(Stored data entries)
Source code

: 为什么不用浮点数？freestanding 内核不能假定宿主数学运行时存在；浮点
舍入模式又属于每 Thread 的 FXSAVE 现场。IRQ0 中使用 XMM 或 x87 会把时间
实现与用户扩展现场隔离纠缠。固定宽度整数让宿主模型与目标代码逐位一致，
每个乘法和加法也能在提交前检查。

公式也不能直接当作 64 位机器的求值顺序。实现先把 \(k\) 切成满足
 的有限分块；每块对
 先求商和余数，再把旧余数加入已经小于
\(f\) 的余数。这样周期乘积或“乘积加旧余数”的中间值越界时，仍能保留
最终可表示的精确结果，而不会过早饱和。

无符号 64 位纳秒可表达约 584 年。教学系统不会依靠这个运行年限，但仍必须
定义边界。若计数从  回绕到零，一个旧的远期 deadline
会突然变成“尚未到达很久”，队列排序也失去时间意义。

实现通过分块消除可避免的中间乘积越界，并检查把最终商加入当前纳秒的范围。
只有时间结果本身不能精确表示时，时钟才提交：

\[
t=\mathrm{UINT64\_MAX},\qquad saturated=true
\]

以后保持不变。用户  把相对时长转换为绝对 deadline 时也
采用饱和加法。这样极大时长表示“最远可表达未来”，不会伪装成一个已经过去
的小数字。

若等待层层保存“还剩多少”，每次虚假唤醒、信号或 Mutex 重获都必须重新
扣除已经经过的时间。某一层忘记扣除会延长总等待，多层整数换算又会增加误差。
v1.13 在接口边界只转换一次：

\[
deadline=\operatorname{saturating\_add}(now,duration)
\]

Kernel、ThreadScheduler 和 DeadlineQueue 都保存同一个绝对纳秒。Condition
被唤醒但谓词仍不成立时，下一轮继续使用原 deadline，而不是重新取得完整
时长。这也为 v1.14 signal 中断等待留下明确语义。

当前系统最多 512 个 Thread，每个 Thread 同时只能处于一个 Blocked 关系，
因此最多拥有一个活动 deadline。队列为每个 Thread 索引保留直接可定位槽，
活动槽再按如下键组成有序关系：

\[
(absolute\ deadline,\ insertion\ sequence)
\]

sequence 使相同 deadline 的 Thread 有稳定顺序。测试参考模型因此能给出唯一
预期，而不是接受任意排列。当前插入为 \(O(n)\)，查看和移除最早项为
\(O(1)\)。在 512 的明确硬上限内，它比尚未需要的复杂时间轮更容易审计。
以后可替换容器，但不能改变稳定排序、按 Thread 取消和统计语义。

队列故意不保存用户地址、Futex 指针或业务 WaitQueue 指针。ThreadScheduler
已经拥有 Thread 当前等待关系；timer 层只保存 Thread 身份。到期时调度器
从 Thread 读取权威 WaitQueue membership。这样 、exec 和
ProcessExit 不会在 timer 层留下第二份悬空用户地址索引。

▶ **What to do**
Wherever the string "WaitQueue" occurs in the records above, copy that line.

▶ **Result below**
队列故意不保存用户地址、Futex 指针或业务 WaitQueue 指针。ThreadScheduler
从 Thread 读取权威 WaitQueue membership。这样 、exec 和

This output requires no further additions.